> **DATA LISTING**
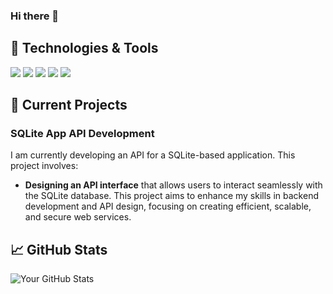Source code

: ### Hi there 👋

## 🔧 Technologies & Tools
![](https://img.shields.io/badge/Code-Python-blue)
![](https://img.shields.io/badge/Code-Java-brightgreen)
![](https://img.shields.io/badge/Code-HTML5-orange)
![](https://img.shields.io/badge/Code-JavaScript-yellow)
![](https://img.shields.io/badge/Code-CSS3-blueviolet)

## 🚧 Current Projects

### SQLite App API Development
I am currently developing an API for a SQLite-based application. This project involves:
- **Designing an API interface** that allows users to interact seamlessly with the SQLite database.
This project aims to enhance my skills in backend development and API design, focusing on creating efficient, scalable, and secure web services.

  
## 📈 GitHub Stats
![Your GitHub Stats](https://github-readme-stats.vercel.app/api?username=kxrai&show_icons=true&theme=tokyonight)

<!--
**kxrai/kxrai** is a ✨ _special_ ✨ repository because its `README.md` (this file) appears on your GitHub profile.

Here are some ideas to get you started:

- 🔭 I’m currently working on ...
- 🌱 I’m currently learning ...
- 👯 I’m looking to collaborate on ...
- 🤔 I’m looking for help with ...
- 💬 Ask me about ...
- 📫 How to reach me: ...
- 😄 Pronouns: ...
- ⚡ Fun fact: ...
-->
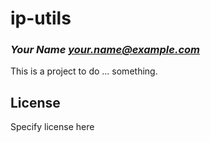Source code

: # ip-utils
### _Your Name <your.name@example.com>_

This is a project to do ... something.

## License

Specify license here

> **WHAT YOU HAVE TO DO**
The entries must be repeated exactly. Leave the images out.

> **SOLUTION TO THE EXERCISE**
Source code

: ### Hi there 👋

## 🔧 Technologies & Tools
![](https://img.shields.io/badge/Code-Python-blue)
![](https://img.shields.io/badge/Code-Java-brightgreen)
![](https://img.shields.io/badge/Code-HTML5-orange)
![](https://img.shields.io/badge/Code-JavaScript-yellow)
![](https://img.shields.io/badge/Code-CSS3-blueviolet)

## 🚧 Current Projects

### SQLite App API Development
I am currently developing an API for a SQLite-based application. This project involves:
- **Designing an API interface** that allows users to interact seamlessly with the SQLite database.
This project aims to enhance my skills in backend development and API design, focusing on creating efficient, scalable, and secure web services.

  
## 📈 GitHub Stats
![Your GitHub Stats](https://github-readme-stats.vercel.app/api?username=kxrai&show_icons=true&theme=tokyonight)

<!--
**kxrai/kxrai** is a ✨ _special_ ✨ repository because its `README.md` (this file) appears on your GitHub profile.

Here are some ideas to get you started:

- 🔭 I’m currently working on ...
- 🌱 I’m currently learning ...
- 👯 I’m looking to collaborate on ...
- 🤔 I’m looking for help with ...
- 💬 Ask me about ...
- 📫 How to reach me: ...
- 😄 Pronouns: ...
- ⚡ Fun fact: ...
-->
Source code

: # ip-utils
### _Your Name <your.name@example.com>_

This is a project to do ... something.

## License

Specify license here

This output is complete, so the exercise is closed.